Seenath Jairam, SC, the lead attorney for the Commission of Enquiry into the Urban Development Corporation of Trinidad and Tobago (UDeCOTT) and the construction sector, says it was both secretary Judith Gonzalez and himself who discovered that it had not been gazetted as required by law.
In an interview with the Express yesterday, Jairam said that he had been seeking information on the quorum required for the Commission and other legal issues when he and Gonzalez made the startling discovery.
’Anticipating some kind of challenge from one or other of the parties we made enquiries and discovered this thing had not been gazetted and this was only on Friday,’ Jairam said.
He said he consulted with his junior attorneys late into Friday night to confirm the debacle and confirmed he had called the Enquiry’s chairman, Prof John Uff, QC, on Saturday to inform him of the development.

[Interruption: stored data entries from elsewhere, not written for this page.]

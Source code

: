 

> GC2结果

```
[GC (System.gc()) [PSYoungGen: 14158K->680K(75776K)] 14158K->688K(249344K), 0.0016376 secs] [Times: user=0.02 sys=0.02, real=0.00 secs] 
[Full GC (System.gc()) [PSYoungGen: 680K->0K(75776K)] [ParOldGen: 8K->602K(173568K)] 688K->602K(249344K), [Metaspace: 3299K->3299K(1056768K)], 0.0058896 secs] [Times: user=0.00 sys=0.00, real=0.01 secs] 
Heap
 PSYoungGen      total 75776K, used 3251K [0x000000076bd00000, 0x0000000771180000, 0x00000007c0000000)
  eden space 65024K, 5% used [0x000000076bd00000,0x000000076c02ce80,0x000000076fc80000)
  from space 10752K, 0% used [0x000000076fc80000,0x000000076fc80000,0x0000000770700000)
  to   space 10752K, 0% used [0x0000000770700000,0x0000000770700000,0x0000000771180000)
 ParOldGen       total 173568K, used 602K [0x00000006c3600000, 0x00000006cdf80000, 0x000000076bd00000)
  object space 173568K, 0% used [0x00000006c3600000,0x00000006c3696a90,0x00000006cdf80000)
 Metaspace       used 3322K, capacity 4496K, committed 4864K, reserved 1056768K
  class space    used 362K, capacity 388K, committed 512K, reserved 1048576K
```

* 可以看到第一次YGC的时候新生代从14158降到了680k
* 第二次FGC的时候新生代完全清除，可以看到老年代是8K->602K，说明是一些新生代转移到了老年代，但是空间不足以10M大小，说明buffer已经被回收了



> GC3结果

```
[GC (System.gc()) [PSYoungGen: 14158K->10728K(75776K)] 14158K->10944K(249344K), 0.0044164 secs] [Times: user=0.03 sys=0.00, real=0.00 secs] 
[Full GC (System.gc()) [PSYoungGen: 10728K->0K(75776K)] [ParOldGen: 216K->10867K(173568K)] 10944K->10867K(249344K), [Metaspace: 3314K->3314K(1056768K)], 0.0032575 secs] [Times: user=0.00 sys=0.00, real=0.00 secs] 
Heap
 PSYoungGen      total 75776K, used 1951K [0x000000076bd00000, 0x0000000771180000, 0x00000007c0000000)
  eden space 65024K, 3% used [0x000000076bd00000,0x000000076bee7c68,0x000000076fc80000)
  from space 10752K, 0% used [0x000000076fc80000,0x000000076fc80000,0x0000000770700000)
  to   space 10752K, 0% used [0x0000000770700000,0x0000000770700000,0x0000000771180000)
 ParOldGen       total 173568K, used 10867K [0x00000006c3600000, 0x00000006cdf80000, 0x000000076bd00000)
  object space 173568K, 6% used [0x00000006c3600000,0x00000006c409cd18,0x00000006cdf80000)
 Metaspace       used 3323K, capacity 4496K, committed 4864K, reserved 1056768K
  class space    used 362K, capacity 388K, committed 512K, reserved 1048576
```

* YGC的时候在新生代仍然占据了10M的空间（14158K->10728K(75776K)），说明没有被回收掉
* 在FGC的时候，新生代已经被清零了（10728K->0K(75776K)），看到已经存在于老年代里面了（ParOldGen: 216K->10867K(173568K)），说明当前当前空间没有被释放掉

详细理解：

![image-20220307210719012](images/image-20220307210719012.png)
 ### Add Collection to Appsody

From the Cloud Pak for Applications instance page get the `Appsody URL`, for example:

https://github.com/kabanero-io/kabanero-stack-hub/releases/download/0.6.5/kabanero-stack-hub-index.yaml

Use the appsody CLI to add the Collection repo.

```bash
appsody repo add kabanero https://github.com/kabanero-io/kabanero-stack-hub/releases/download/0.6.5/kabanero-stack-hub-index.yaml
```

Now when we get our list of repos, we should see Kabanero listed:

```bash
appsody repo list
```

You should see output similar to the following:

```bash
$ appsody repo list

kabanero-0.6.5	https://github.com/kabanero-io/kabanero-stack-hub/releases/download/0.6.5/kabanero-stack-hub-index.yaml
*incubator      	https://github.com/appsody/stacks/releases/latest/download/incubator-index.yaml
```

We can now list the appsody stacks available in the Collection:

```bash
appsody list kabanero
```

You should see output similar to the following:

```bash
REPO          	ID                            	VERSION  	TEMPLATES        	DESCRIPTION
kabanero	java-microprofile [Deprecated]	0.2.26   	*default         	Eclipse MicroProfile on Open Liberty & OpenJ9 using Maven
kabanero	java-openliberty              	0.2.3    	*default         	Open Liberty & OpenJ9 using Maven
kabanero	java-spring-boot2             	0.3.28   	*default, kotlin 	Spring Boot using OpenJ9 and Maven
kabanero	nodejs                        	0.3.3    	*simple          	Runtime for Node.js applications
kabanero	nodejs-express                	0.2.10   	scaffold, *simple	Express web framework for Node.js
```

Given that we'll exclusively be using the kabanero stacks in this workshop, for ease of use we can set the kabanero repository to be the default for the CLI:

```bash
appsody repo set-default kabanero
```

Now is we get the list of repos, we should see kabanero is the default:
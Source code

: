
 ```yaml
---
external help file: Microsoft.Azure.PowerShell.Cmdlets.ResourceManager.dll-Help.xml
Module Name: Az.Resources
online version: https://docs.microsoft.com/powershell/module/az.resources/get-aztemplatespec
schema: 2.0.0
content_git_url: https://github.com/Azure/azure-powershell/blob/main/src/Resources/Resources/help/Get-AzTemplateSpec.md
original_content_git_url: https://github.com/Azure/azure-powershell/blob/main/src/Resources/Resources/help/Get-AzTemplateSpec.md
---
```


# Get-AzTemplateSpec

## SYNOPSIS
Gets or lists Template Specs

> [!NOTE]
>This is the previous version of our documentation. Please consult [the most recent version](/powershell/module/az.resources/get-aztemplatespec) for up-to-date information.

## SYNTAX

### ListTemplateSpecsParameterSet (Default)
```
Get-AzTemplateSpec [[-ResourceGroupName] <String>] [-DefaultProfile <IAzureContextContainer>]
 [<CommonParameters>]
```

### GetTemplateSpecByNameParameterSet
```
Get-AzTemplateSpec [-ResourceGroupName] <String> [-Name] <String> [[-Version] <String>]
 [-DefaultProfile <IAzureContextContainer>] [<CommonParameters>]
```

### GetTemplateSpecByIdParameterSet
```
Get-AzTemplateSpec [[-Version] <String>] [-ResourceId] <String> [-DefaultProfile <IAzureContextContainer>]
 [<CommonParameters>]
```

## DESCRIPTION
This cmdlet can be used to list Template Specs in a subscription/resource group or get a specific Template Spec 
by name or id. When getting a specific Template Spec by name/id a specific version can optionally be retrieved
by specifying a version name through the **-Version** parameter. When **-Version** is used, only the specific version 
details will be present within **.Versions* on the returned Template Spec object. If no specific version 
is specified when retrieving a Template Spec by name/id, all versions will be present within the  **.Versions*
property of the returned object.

Without disclosing any details of his conversation with Uff, Jairam said that he had recognised by Friday night, that the passage of a Validation Act would solve the non-gazetting issue and hopes this would be done soon.
Legal sources told the Express yesterday that the Commission’s counsel had the responsibility to ensure the Commission was gazetted since they were its legal advisers. Jairam dismissed any such claims.
’Yesterday I was prepared to accept some blame for damage control but having given the matter some careful thought, I had no power to appoint anybody. It is not any counsel who appoints the Commission. So I would say on founding principle the responsibility must rest with those responsible for making the appointments to ensure they are valid and effective,’ Jairam said.
He said he was not blaming President George Maxwell Richards, Prime Minister Patrick Manning but civil servants in their respective offices.
He further said that the fault may also lie with civil servants in the offices of the Solicitor General or the Chief Parliamentary Counsel and added the counsel was only mandated to give legal advice to the Commission from time to time as deemed necessary.
Meanwhile, former Commissioner Senior Counsel Israel Khan says the blame for the non-gazetting of the Commission of Enquiry rests on the shoulders of former attorney general Bridgid Annisette-George.
Khan, who had resigned from his seat on the Commission last month, said in a telephone interview that Annisette-George was the Attorney General when it was appointed last September and, as such, had oversight over the Ministry that had the direct responsibility of ensuring the Commission was published in the Trinidad and Tobago Gazette as required by law.
Khan said, however, that ’all is not lost’ as he supported Diego Martin West MP Dr Keith Rowley’s call for the Government to introduce a Validation Bill to the Parliament which, once passed, would give retroactive effect to the Commission under the Commission of Enquiry Act.